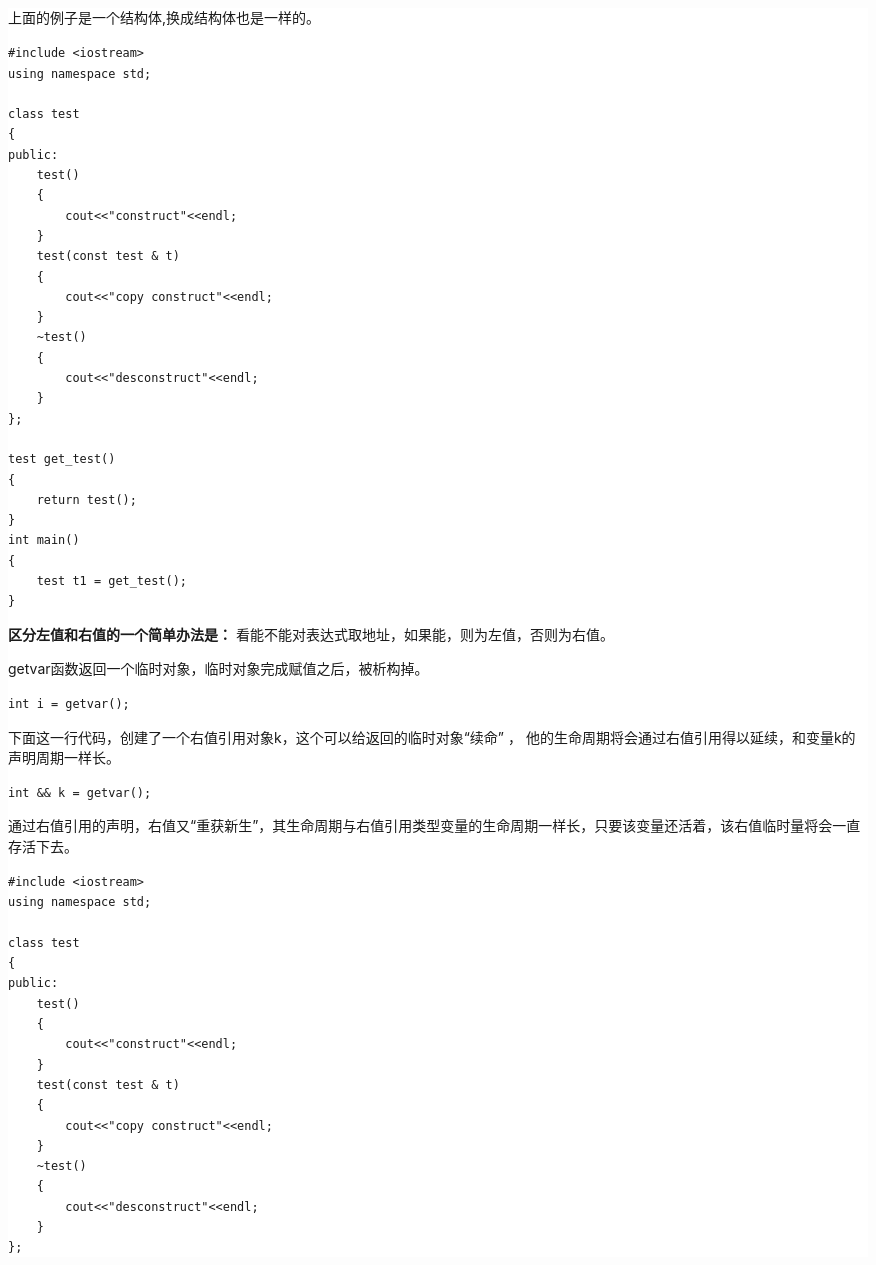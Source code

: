 上面的例子是一个结构体,换成结构体也是一样的。
```
#include <iostream>
using namespace std;

class test
{
public:
    test()
    {
        cout<<"construct"<<endl;
    }
    test(const test & t)
    {
        cout<<"copy construct"<<endl;
    }
    ~test()
    {
        cout<<"desconstruct"<<endl;
    }
};

test get_test()
{  
    return test();
}
int main()
{
    test t1 = get_test();
}
```

**区分左值和右值的一个简单办法是：** 看能不能对表达式取地址，如果能，则为左值，否则为右值。

getvar函数返回一个临时对象，临时对象完成赋值之后，被析构掉。
```
int i = getvar();
```


下面这一行代码，创建了一个右值引用对象k，这个可以给返回的临时对象“续命” ， 他的生命周期将会通过右值引用得以延续，和变量k的声明周期一样长。
```
int && k = getvar();
```
通过右值引用的声明，右值又“重获新生”，其生命周期与右值引用类型变量的生命周期一样长，只要该变量还活着，该右值临时量将会一直存活下去。

```
#include <iostream>
using namespace std;

class test
{
public:
    test()
    {
        cout<<"construct"<<endl;
    }
    test(const test & t)
    {
        cout<<"copy construct"<<endl;
    }
    ~test()
    {
        cout<<"desconstruct"<<endl;
    }
};

```
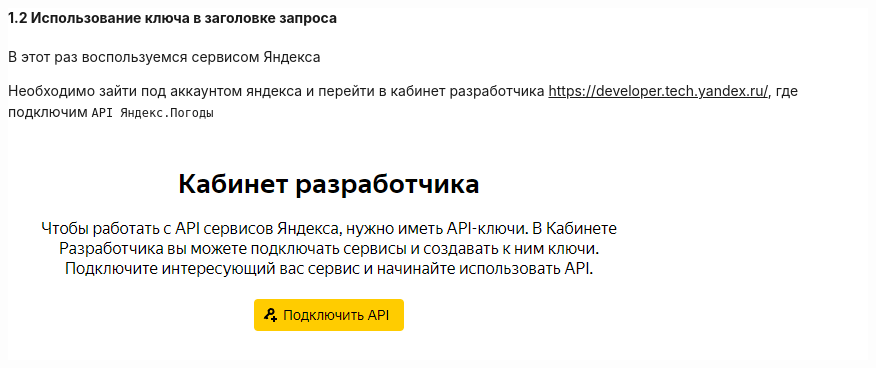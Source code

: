 #### 1.2 Использование ключа в заголовке запроса

В этот раз воспользуемся сервисом Яндекса

Необходимо зайти под аккаунтом яндекса и перейти в кабинет разработчика https://developer.tech.yandex.ru/, 
где подключим `API Яндекс.Погоды`

![5.png](pic_for_task/5.png)
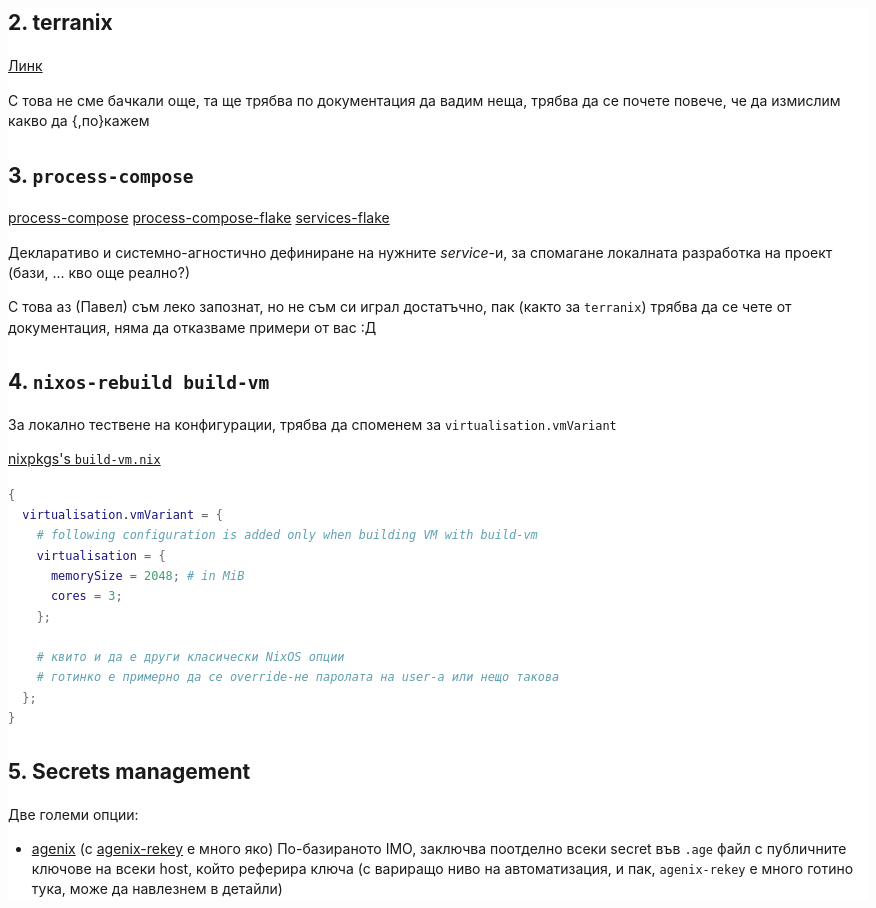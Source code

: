 
## 2. terranix


[Линк](https://terranix.org/index.html)

С това не сме бачкали още, та ще трябва по документация да вадим неща, трябва да се почете повече, че да измислим какво да \{,по\}кажем


## 3. `process-compose`


[process-compose](https://github.com/F1bonacc1/process-compose)
[process-compose-flake](https://github.com/Platonic-Systems/process-compose-flake)
[services-flake](https://github.com/juspay/services-flake)

Декларативо и системно-агностично дефиниране на нужните _service_-и, за спомагане локалната разработка на проект (бази, ... кво още реално?)

С това аз (Павел) съм леко запознат, но не съм си играл достатъчно, пак (както за `terranix`) трябва да се чете от документация, няма да отказваме примери от вас :Д


## 4. `nixos-rebuild build-vm`


За локално тествене на конфигурации, трябва да споменем за `virtualisation.vmVariant`

[nixpkgs's `build-vm.nix`](https://github.com/NixOS/nixpkgs/blob/nixos-unstable/nixos/modules/virtualisation/build-vm.nix)

```nix
{
  virtualisation.vmVariant = {
    # following configuration is added only when building VM with build-vm
    virtualisation = {
      memorySize = 2048; # in MiB
      cores = 3;
    };

    # квито и да е други класически NixOS опции
    # готинко е примерно да се override-не паролата на user-а или нещо такова
  };
}
```


## 5. Secrets management


Две големи опции:

- [agenix](https://github.com/ryantm/agenix) (с [agenix-rekey](https://github.com/oddlama/agenix-rekey) е много яко)
  По-базираното IMO, заключва поотделно всеки secret във `.age` файл с публичните ключове на всеки host, който реферира ключа (с вариращо ниво на автоматизация, и пак, `agenix-rekey` е много готино тука, може да навлезнем в детайли)
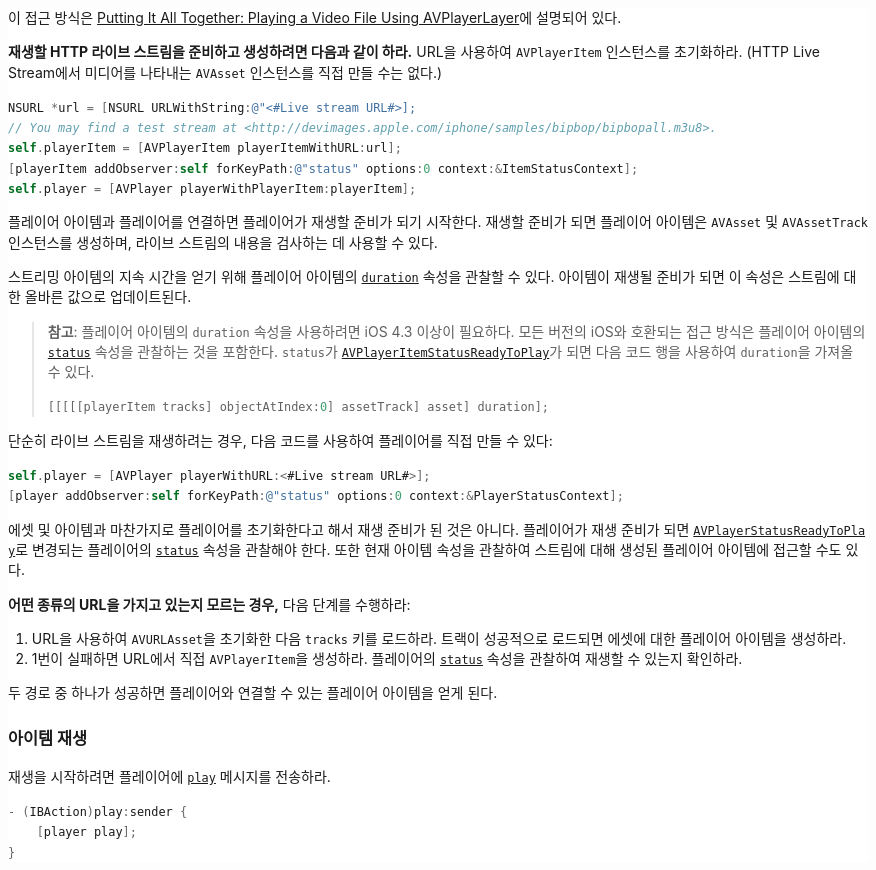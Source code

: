 이 접근 방식은 [Putting It All Together: Playing a Video File Using AVPlayerLayer](https://developer.apple.com/library/archive/documentation/AudioVideo/Conceptual/AVFoundationPG/Articles/02_Playback.html#//apple_ref/doc/uid/TP40010188-CH3-SW2)에 설명되어 있다.

**재생할 HTTP 라이브 스트림을 준비하고 생성하려면 다음과 같이 하라.** URL을 사용하여 `AVPlayerItem` 인스턴스를 초기화하라. \(HTTP Live Stream에서 미디어를 나타내는 `AVAsset` 인스턴스를 직접 만들 수는 없다.\)

```objectivec
NSURL *url = [NSURL URLWithString:@"<#Live stream URL#>];
// You may find a test stream at <http://devimages.apple.com/iphone/samples/bipbop/bipbopall.m3u8>.
self.playerItem = [AVPlayerItem playerItemWithURL:url];
[playerItem addObserver:self forKeyPath:@"status" options:0 context:&ItemStatusContext];
self.player = [AVPlayer playerWithPlayerItem:playerItem];
```

플레이어 아이템과 플레이어를 연결하면 플레이어가 재생할 준비가 되기 시작한다. 재생할 준비가 되면 플레이어 아이템은 `AVAsset` 및 `AVAssetTrack` 인스턴스를 생성하며, 라이브 스트림의 내용을 검사하는 데 사용할 수 있다.

스트리밍 아이템의 지속 시간을 얻기 위해 플레이어 아이템의 [`duration`](https://developer.apple.com/documentation/avfoundation/avplayeritem/1389386-duration) 속성을 관찰할 수 있다. 아이템이 재생될 준비가 되면 이 속성은 스트림에 대한 올바른 값으로 업데이트된다.

> **참고**: 플레이어 아이템의 `duration` 속성을 사용하려면 iOS 4.3 이상이 필요하다. 모든 버전의 iOS와 호환되는 접근 방식은 플레이어 아이템의 [`status`](https://developer.apple.com/documentation/avfoundation/avplayeritem/1389493-status) 속성을 관찰하는 것을 포함한다. `status`가 [`AVPlayerItemStatusReadyToPlay`](https://developer.apple.com/documentation/avfoundation/avplayeritemstatus/avplayeritemstatusreadytoplay)가 되면 다음 코드 행을 사용하여 `duration`을 가져올 수 있다.
>
> ```objectivec
> [[[[[playerItem tracks] objectAtIndex:0] assetTrack] asset] duration];
> ```

단순히 라이브 스트림을 재생하려는 경우, 다음 코드를 사용하여 플레이어를 직접 만들 수 있다:

```objectivec
self.player = [AVPlayer playerWithURL:<#Live stream URL#>];
[player addObserver:self forKeyPath:@"status" options:0 context:&PlayerStatusContext];
```

에셋 및 아이템과 마찬가지로 플레이어를 초기화한다고 해서 재생 준비가 된 것은 아니다. 플레이어가 재생 준비가 되면 [`AVPlayerStatusReadyToPlay`](https://developer.apple.com/documentation/avfoundation/avplayerstatus/avplayerstatusreadytoplay)로 변경되는 플레이어의 [`status`](https://developer.apple.com/documentation/avfoundation/avplayer/1388096-status) 속성을 관찰해야 한다. 또한 현재 아이템 속성을 관찰하여 스트림에 대해 생성된 플레이어 아이템에 접근할 수도 있다.

**어떤 종류의 URL을 가지고 있는지 모르는 경우,** 다음 단계를 수행하라:

1. URL을 사용하여 `AVURLAsset`을 초기화한 다음 `tracks` 키를 로드하라. 트랙이 성공적으로 로드되면 에셋에 대한 플레이어 아이템을 생성하라.
2. 1번이 실패하면 URL에서 직접 `AVPlayerItem`을 생성하라.  플레이어의 [`status`](https://developer.apple.com/documentation/avfoundation/avplayer/1388096-status) 속성을 관찰하여 재생할 수 있는지 확인하라.

두 경로 중 하나가 성공하면 플레이어와 연결할 수 있는 플레이어 아이템을 얻게 된다.

### 아이템 재생

재생을 시작하려면 플레이어에 [`play`](https://developer.apple.com/documentation/avfoundation/avplayer/1386726-play) 메시지를 전송하라.

```objectivec
- (IBAction)play:sender {
    [player play];
}
```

→ Activity
Word for word, return the records shown above without their pictures.

→ Your solution
Source code

: 上面的例子是一个结构体,换成结构体也是一样的。
```
#include <iostream>
using namespace std;

class test
{
public:
    test()
    {
        cout<<"construct"<<endl;
    }
    test(const test & t)
    {
        cout<<"copy construct"<<endl;
    }
    ~test()
    {
        cout<<"desconstruct"<<endl;
    }
};

test get_test()
{  
    return test();
}
int main()
{
    test t1 = get_test();
}
```

**区分左值和右值的一个简单办法是：** 看能不能对表达式取地址，如果能，则为左值，否则为右值。

getvar函数返回一个临时对象，临时对象完成赋值之后，被析构掉。
```
int i = getvar();
```


下面这一行代码，创建了一个右值引用对象k，这个可以给返回的临时对象“续命” ， 他的生命周期将会通过右值引用得以延续，和变量k的声明周期一样长。
```
int && k = getvar();
```
通过右值引用的声明，右值又“重获新生”，其生命周期与右值引用类型变量的生命周期一样长，只要该变量还活着，该右值临时量将会一直存活下去。

```
#include <iostream>
using namespace std;

class test
{
public:
    test()
    {
        cout<<"construct"<<endl;
    }
    test(const test & t)
    {
        cout<<"copy construct"<<endl;
    }
    ~test()
    {
        cout<<"desconstruct"<<endl;
    }
};

```
Source code

: #### 1.2 Использование ключа в заголовке запроса

В этот раз воспользуемся сервисом Яндекса

Необходимо зайти под аккаунтом яндекса и перейти в кабинет разработчика https://developer.tech.yandex.ru/, 
где подключим `API Яндекс.Погоды`

![5.png](pic_for_task/5.png)
Source code

: 
## 2. terranix


[Линк](https://terranix.org/index.html)

С това не сме бачкали още, та ще трябва по документация да вадим неща, трябва да се почете повече, че да измислим какво да \{,по\}кажем


## 3. `process-compose`


[process-compose](https://github.com/F1bonacc1/process-compose)
[process-compose-flake](https://github.com/Platonic-Systems/process-compose-flake)
[services-flake](https://github.com/juspay/services-flake)

Декларативо и системно-агностично дефиниране на нужните _service_-и, за спомагане локалната разработка на проект (бази, ... кво още реално?)

С това аз (Павел) съм леко запознат, но не съм си играл достатъчно, пак (както за `terranix`) трябва да се чете от документация, няма да отказваме примери от вас :Д


## 4. `nixos-rebuild build-vm`


За локално тествене на конфигурации, трябва да споменем за `virtualisation.vmVariant`

[nixpkgs's `build-vm.nix`](https://github.com/NixOS/nixpkgs/blob/nixos-unstable/nixos/modules/virtualisation/build-vm.nix)

```nix
{
  virtualisation.vmVariant = {
    # following configuration is added only when building VM with build-vm
    virtualisation = {
      memorySize = 2048; # in MiB
      cores = 3;
    };

    # квито и да е други класически NixOS опции
    # готинко е примерно да се override-не паролата на user-а или нещо такова
  };
}
```


## 5. Secrets management


Две големи опции:

- [agenix](https://github.com/ryantm/agenix) (с [agenix-rekey](https://github.com/oddlama/agenix-rekey) е много яко)
  По-базираното IMO, заключва поотделно всеки secret във `.age` файл с публичните ключове на всеки host, който реферира ключа (с вариращо ниво на автоматизация, и пак, `agenix-rekey` е много готино тука, може да навлезнем в детайли)
Source code

: 이 접근 방식은 [Putting It All Together: Playing a Video File Using AVPlayerLayer](https://developer.apple.com/library/archive/documentation/AudioVideo/Conceptual/AVFoundationPG/Articles/02_Playback.html#//apple_ref/doc/uid/TP40010188-CH3-SW2)에 설명되어 있다.

**재생할 HTTP 라이브 스트림을 준비하고 생성하려면 다음과 같이 하라.** URL을 사용하여 `AVPlayerItem` 인스턴스를 초기화하라. \(HTTP Live Stream에서 미디어를 나타내는 `AVAsset` 인스턴스를 직접 만들 수는 없다.\)

```objectivec
NSURL *url = [NSURL URLWithString:@"<#Live stream URL#>];
// You may find a test stream at <http://devimages.apple.com/iphone/samples/bipbop/bipbopall.m3u8>.
self.playerItem = [AVPlayerItem playerItemWithURL:url];
[playerItem addObserver:self forKeyPath:@"status" options:0 context:&ItemStatusContext];
self.player = [AVPlayer playerWithPlayerItem:playerItem];
```

플레이어 아이템과 플레이어를 연결하면 플레이어가 재생할 준비가 되기 시작한다. 재생할 준비가 되면 플레이어 아이템은 `AVAsset` 및 `AVAssetTrack` 인스턴스를 생성하며, 라이브 스트림의 내용을 검사하는 데 사용할 수 있다.

스트리밍 아이템의 지속 시간을 얻기 위해 플레이어 아이템의 [`duration`](https://developer.apple.com/documentation/avfoundation/avplayeritem/1389386-duration) 속성을 관찰할 수 있다. 아이템이 재생될 준비가 되면 이 속성은 스트림에 대한 올바른 값으로 업데이트된다.

> **참고**: 플레이어 아이템의 `duration` 속성을 사용하려면 iOS 4.3 이상이 필요하다. 모든 버전의 iOS와 호환되는 접근 방식은 플레이어 아이템의 [`status`](https://developer.apple.com/documentation/avfoundation/avplayeritem/1389493-status) 속성을 관찰하는 것을 포함한다. `status`가 [`AVPlayerItemStatusReadyToPlay`](https://developer.apple.com/documentation/avfoundation/avplayeritemstatus/avplayeritemstatusreadytoplay)가 되면 다음 코드 행을 사용하여 `duration`을 가져올 수 있다.
>
> ```objectivec
> [[[[[playerItem tracks] objectAtIndex:0] assetTrack] asset] duration];
> ```

단순히 라이브 스트림을 재생하려는 경우, 다음 코드를 사용하여 플레이어를 직접 만들 수 있다:

```objectivec
self.player = [AVPlayer playerWithURL:<#Live stream URL#>];
[player addObserver:self forKeyPath:@"status" options:0 context:&PlayerStatusContext];
```

에셋 및 아이템과 마찬가지로 플레이어를 초기화한다고 해서 재생 준비가 된 것은 아니다. 플레이어가 재생 준비가 되면 [`AVPlayerStatusReadyToPlay`](https://developer.apple.com/documentation/avfoundation/avplayerstatus/avplayerstatusreadytoplay)로 변경되는 플레이어의 [`status`](https://developer.apple.com/documentation/avfoundation/avplayer/1388096-status) 속성을 관찰해야 한다. 또한 현재 아이템 속성을 관찰하여 스트림에 대해 생성된 플레이어 아이템에 접근할 수도 있다.

**어떤 종류의 URL을 가지고 있는지 모르는 경우,** 다음 단계를 수행하라:

1. URL을 사용하여 `AVURLAsset`을 초기화한 다음 `tracks` 키를 로드하라. 트랙이 성공적으로 로드되면 에셋에 대한 플레이어 아이템을 생성하라.
2. 1번이 실패하면 URL에서 직접 `AVPlayerItem`을 생성하라.  플레이어의 [`status`](https://developer.apple.com/documentation/avfoundation/avplayer/1388096-status) 속성을 관찰하여 재생할 수 있는지 확인하라.

두 경로 중 하나가 성공하면 플레이어와 연결할 수 있는 플레이어 아이템을 얻게 된다.

### 아이템 재생

재생을 시작하려면 플레이어에 [`play`](https://developer.apple.com/documentation/avfoundation/avplayer/1386726-play) 메시지를 전송하라.

```objectivec
- (IBAction)play:sender {
    [player play];
}
```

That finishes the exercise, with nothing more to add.